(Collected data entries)
──────

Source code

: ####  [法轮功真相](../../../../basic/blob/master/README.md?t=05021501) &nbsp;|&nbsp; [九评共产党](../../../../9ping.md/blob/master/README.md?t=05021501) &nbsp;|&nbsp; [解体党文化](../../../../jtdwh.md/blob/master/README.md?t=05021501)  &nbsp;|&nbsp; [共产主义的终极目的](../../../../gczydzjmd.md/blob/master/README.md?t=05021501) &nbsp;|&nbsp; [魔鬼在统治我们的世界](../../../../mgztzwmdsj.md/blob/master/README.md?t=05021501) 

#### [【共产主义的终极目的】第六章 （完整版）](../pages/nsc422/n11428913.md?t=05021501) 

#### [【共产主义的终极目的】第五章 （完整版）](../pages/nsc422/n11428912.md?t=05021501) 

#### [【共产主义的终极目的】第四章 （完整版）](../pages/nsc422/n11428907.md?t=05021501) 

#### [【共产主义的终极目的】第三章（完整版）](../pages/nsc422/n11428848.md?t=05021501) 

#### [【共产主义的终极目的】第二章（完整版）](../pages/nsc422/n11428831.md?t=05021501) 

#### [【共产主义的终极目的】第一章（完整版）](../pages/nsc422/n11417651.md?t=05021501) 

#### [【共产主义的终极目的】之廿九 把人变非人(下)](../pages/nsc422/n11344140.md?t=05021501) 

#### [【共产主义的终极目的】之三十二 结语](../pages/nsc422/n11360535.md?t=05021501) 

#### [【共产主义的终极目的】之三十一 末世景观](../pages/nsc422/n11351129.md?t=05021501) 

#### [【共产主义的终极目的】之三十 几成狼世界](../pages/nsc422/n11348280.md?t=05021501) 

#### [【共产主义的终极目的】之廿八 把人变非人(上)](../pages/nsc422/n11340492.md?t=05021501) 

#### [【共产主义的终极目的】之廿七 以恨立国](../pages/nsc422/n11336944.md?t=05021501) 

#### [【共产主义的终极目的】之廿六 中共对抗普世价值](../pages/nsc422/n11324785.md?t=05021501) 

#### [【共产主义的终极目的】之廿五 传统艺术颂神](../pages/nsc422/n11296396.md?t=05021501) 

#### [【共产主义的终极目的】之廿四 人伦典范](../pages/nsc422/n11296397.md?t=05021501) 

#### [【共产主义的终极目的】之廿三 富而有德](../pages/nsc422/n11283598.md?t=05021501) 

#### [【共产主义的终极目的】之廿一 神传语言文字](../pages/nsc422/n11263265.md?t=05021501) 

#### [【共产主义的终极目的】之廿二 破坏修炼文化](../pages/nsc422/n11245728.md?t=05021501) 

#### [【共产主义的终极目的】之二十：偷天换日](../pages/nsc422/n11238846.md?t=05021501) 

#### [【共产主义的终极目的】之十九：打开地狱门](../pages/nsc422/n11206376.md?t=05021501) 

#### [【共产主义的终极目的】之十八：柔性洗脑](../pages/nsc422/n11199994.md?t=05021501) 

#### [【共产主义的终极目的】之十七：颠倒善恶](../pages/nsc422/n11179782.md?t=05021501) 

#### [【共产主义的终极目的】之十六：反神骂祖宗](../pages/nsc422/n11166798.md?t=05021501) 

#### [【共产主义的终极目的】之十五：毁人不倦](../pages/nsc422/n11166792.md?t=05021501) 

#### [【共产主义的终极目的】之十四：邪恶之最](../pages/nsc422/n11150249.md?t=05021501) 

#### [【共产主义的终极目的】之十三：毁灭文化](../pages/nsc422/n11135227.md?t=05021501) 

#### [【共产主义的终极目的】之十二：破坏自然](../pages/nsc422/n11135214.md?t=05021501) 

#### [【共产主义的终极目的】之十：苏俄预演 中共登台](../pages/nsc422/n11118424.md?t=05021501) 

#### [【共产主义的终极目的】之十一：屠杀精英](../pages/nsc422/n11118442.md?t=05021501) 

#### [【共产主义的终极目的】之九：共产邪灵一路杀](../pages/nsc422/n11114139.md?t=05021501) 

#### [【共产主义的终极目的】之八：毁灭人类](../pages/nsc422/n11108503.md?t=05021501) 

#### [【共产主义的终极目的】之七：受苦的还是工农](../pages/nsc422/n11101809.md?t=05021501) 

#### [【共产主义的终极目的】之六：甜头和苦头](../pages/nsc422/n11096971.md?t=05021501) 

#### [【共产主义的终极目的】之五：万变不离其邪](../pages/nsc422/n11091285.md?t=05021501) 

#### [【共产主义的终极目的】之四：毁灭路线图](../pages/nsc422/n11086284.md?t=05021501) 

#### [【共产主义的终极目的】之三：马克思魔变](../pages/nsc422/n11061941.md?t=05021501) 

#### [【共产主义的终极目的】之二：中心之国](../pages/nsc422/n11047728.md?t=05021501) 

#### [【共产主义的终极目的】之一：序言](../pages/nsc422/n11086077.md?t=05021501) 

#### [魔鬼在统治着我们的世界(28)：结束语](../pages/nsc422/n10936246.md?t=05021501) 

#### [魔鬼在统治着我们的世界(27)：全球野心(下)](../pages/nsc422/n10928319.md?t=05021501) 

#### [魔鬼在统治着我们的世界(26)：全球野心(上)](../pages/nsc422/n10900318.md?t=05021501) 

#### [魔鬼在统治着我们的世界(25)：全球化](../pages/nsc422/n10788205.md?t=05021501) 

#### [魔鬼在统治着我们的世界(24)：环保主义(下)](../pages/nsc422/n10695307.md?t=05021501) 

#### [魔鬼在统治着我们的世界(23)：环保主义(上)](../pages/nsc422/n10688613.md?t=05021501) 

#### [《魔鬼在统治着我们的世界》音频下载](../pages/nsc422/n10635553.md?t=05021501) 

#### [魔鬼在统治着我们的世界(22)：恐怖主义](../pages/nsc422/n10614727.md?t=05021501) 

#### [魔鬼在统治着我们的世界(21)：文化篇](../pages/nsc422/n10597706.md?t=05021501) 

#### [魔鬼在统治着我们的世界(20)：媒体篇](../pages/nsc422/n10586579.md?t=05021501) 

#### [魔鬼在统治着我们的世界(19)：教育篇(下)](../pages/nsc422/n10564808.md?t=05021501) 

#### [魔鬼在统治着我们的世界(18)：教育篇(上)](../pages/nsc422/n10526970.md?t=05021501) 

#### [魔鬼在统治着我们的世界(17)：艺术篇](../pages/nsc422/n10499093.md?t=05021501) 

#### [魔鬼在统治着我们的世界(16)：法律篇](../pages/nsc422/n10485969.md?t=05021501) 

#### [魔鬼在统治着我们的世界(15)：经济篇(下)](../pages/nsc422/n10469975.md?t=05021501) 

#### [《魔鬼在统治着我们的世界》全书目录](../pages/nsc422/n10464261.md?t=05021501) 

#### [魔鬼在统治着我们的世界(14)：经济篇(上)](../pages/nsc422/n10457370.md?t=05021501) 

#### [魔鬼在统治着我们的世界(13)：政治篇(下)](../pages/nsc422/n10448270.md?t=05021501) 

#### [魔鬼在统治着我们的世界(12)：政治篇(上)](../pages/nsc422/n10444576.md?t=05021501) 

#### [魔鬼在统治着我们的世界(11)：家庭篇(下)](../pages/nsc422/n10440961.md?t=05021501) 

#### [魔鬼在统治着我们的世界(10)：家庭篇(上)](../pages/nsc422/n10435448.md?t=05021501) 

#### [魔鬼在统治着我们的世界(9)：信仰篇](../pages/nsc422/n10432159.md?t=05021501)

──────

Nothing but the lines with "全球野心" should be returned, copied from the entries above.

- **Answer below**:
#### [魔鬼在统治着我们的世界(27)：全球野心(下)](../pages/nsc422/n10928319.md?t=05021501) 
#### [魔鬼在统治着我们的世界(26)：全球野心(上)](../pages/nsc422/n10900318.md?t=05021501) 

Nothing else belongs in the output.